Which lines of the data contain the string "functionality"? Show each of them.

Top of Information given

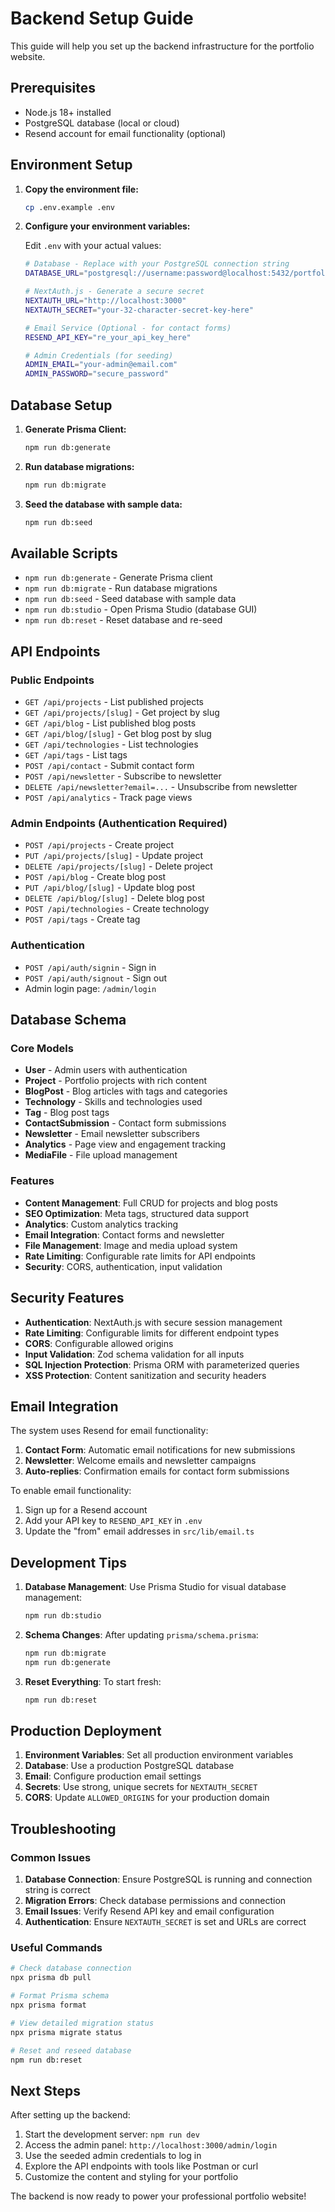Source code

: # Backend Setup Guide

This guide will help you set up the backend infrastructure for the portfolio website.

## Prerequisites

- Node.js 18+ installed
- PostgreSQL database (local or cloud)
- Resend account for email functionality (optional)

## Environment Setup

1. **Copy the environment file:**

   ```bash
   cp .env.example .env
   ```

2. **Configure your environment variables:**

   Edit `.env` with your actual values:

   ```bash
   # Database - Replace with your PostgreSQL connection string
   DATABASE_URL="postgresql://username:password@localhost:5432/portfolio_db?schema=public"

   # NextAuth.js - Generate a secure secret
   NEXTAUTH_URL="http://localhost:3000"
   NEXTAUTH_SECRET="your-32-character-secret-key-here"

   # Email Service (Optional - for contact forms)
   RESEND_API_KEY="re_your_api_key_here"

   # Admin Credentials (for seeding)
   ADMIN_EMAIL="your-admin@email.com"
   ADMIN_PASSWORD="secure_password"
   ```

## Database Setup

1. **Generate Prisma Client:**

   ```bash
   npm run db:generate
   ```

2. **Run database migrations:**

   ```bash
   npm run db:migrate
   ```

3. **Seed the database with sample data:**
   ```bash
   npm run db:seed
   ```

## Available Scripts

- `npm run db:generate` - Generate Prisma client
- `npm run db:migrate` - Run database migrations
- `npm run db:seed` - Seed database with sample data
- `npm run db:studio` - Open Prisma Studio (database GUI)
- `npm run db:reset` - Reset database and re-seed

## API Endpoints

### Public Endpoints

- `GET /api/projects` - List published projects
- `GET /api/projects/[slug]` - Get project by slug
- `GET /api/blog` - List published blog posts
- `GET /api/blog/[slug]` - Get blog post by slug
- `GET /api/technologies` - List technologies
- `GET /api/tags` - List tags
- `POST /api/contact` - Submit contact form
- `POST /api/newsletter` - Subscribe to newsletter
- `DELETE /api/newsletter?email=...` - Unsubscribe from newsletter
- `POST /api/analytics` - Track page views

### Admin Endpoints (Authentication Required)

- `POST /api/projects` - Create project
- `PUT /api/projects/[slug]` - Update project
- `DELETE /api/projects/[slug]` - Delete project
- `POST /api/blog` - Create blog post
- `PUT /api/blog/[slug]` - Update blog post
- `DELETE /api/blog/[slug]` - Delete blog post
- `POST /api/technologies` - Create technology
- `POST /api/tags` - Create tag

### Authentication

- `POST /api/auth/signin` - Sign in
- `POST /api/auth/signout` - Sign out
- Admin login page: `/admin/login`

## Database Schema

### Core Models

- **User** - Admin users with authentication
- **Project** - Portfolio projects with rich content
- **BlogPost** - Blog articles with tags and categories
- **Technology** - Skills and technologies used
- **Tag** - Blog post tags
- **ContactSubmission** - Contact form submissions
- **Newsletter** - Email newsletter subscribers
- **Analytics** - Page view and engagement tracking
- **MediaFile** - File upload management

### Features

- **Content Management**: Full CRUD for projects and blog posts
- **SEO Optimization**: Meta tags, structured data support
- **Analytics**: Custom analytics tracking
- **Email Integration**: Contact forms and newsletter
- **File Management**: Image and media upload system
- **Rate Limiting**: Configurable rate limits for API endpoints
- **Security**: CORS, authentication, input validation

## Security Features

- **Authentication**: NextAuth.js with secure session management
- **Rate Limiting**: Configurable limits for different endpoint types
- **CORS**: Configurable allowed origins
- **Input Validation**: Zod schema validation for all inputs
- **SQL Injection Protection**: Prisma ORM with parameterized queries
- **XSS Protection**: Content sanitization and security headers

## Email Integration

The system uses Resend for email functionality:

1. **Contact Form**: Automatic email notifications for new submissions
2. **Newsletter**: Welcome emails and newsletter campaigns
3. **Auto-replies**: Confirmation emails for contact form submissions

To enable email functionality:

1. Sign up for a Resend account
2. Add your API key to `RESEND_API_KEY` in `.env`
3. Update the "from" email addresses in `src/lib/email.ts`

## Development Tips

1. **Database Management**: Use Prisma Studio for visual database management:

   ```bash
   npm run db:studio
   ```

2. **Schema Changes**: After updating `prisma/schema.prisma`:

   ```bash
   npm run db:migrate
   npm run db:generate
   ```

3. **Reset Everything**: To start fresh:
   ```bash
   npm run db:reset
   ```

## Production Deployment

1. **Environment Variables**: Set all production environment variables
2. **Database**: Use a production PostgreSQL database
3. **Email**: Configure production email settings
4. **Secrets**: Use strong, unique secrets for `NEXTAUTH_SECRET`
5. **CORS**: Update `ALLOWED_ORIGINS` for your production domain

## Troubleshooting

### Common Issues

1. **Database Connection**: Ensure PostgreSQL is running and connection string is correct
2. **Migration Errors**: Check database permissions and connection
3. **Email Issues**: Verify Resend API key and email configuration
4. **Authentication**: Ensure `NEXTAUTH_SECRET` is set and URLs are correct

### Useful Commands

```bash
# Check database connection
npx prisma db pull

# Format Prisma schema
npx prisma format

# View detailed migration status
npx prisma migrate status

# Reset and reseed database
npm run db:reset
```

## Next Steps

After setting up the backend:

1. Start the development server: `npm run dev`
2. Access the admin panel: `http://localhost:3000/admin/login`
3. Use the seeded admin credentials to log in
4. Explore the API endpoints with tools like Postman or curl
5. Customize the content and styling for your portfolio

The backend is now ready to power your professional portfolio website!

Bottom of Information given

Exercise response:
- Resend account for email functionality (optional)
The system uses Resend for email functionality:
To enable email functionality:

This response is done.